担当員にカーナビなんていらない(平成16年12月5日)

 私は現在担当員ではないが、自分は昭和の担当員という意識を持っている。今ではすっかりおやじになってしまった絶滅寸前の昭和の担当員だ。どこの社でも、現役の担当員で昭和の時代から担当やってる人間は少数派になっているのではないか。おやじになってしまったからか、例によってまた今時の若いモンはの話になってしまう。

 以前にも書いたことがあったかも知れないが、かつて我が社で地方を回る担当員にレンタカー制度が導入された時、その説明会で、ニッポンレンタカーの担当者に「カーナビついてますか」と聞いた奴が居て、後ろの方から「担当員はカーナビなんか使うんじゃねえよ」と叫んだ私である。今でもその思いは変わらないばかりか、益々強くなっている。日本の若者はどんどん低きに流れている。ただでさえ地図の見方一つ知らないのに、カーナビに頼っていれば、その地区についてその特色も、住んでいる層も詳しくなるものはいないだろう。店と言えば、店主と店舗と従業員だけで、区域という重要な要素についてはどこかに置き去られてしまう。

 これもまたよく言っていることだが、担当は、その地区において、自系統の新聞販売に関しては全知全能の神でなければならない。担当員は区域に応じた販売戦術を考える必要がある。社の看板=権力をバックにして、ただ増やせ増やせというなら、担当員なんて誰でも出来る。長野県なら長野県、都内中部なら都内中部という地区を歩いて、自分の目で区域を見て、ここではこういった手法が適当だという物を見出さなければならない。もちろん都内なんて車で回るのは馬鹿げているのは重々承知の上だ。そして、そうした中から副産物も出てくる。そもそも長野の担当をやっていなければ、中越地震で長野県側からの方が確実に被災地に早く近づけるなどという発想は出てこないだろう。地図を見て瞬時にどこが近いか見分ける能力と、過去に近くまで行っていたという経験の賜物である。

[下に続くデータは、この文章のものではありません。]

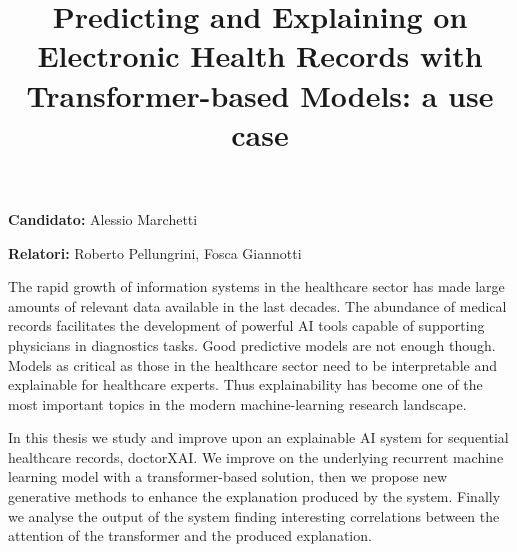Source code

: \documentclass[]{marticle}
\title{\vspace{-2cm}\textbf{\huge Predicting and Explaining on Electronic Health Records  with Transformer-based Models: a use case}}
\date{}
\author{}
\begin{document}
\maketitle


\textbf{Candidato:} Alessio Marchetti

\textbf{Relatori:} Roberto Pellungrini, Fosca Giannotti
\vspace{0.5cm}

The rapid growth of information systems in the healthcare sector has made large amounts of relevant
data available in the last decades. The abundance of medical records facilitates the development of
powerful AI tools capable of supporting physicians in diagnostics tasks. Good predictive models are
not enough though. Models as critical as those in the healthcare sector need to be interpretable and
explainable for healthcare experts. Thus explainability has become one of the most important topics
in the modern machine-learning research landscape.

In this thesis we study and improve upon an explainable AI system for sequential healthcare records,
doctorXAI. We improve on the underlying recurrent machine learning model with a transformer-based
solution, then we propose new generative methods to enhance the explanation produced by the system.
Finally we analyse the output of the system finding interesting correlations between the attention
of the transformer and the produced explanation.
\end{document}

 地図の読めない担当にはそれが出来ないというのが私の持論である。カーナビに頼っていれば、カーナビの辿るラインしか分からない。地図を見て、地形、道路を覚えてから、自分の目で確かめつつ走り回ることで、区域が見えてくる。最近はむやみやたらと区域を削ったり、くっつけたりすることが多いわけだが、それは区域を知らなければおかしな区域を自ら作り出してしまうことになる。迷惑するのは、そこの店主と次の担当員だ。

 自分の区域内にある町字名くらい聞いたらどの辺と分かれよ。といいたい今日この頃なのだが、書類ばっかり書かされて、そんな余裕のない担当員は可哀想だなあなどと思いつつ、担当生活15年で10箇所の担当をした知識をベースに毎日毎日区域台帳とにらめっこしてますます地理に強くなっていく私なのだった。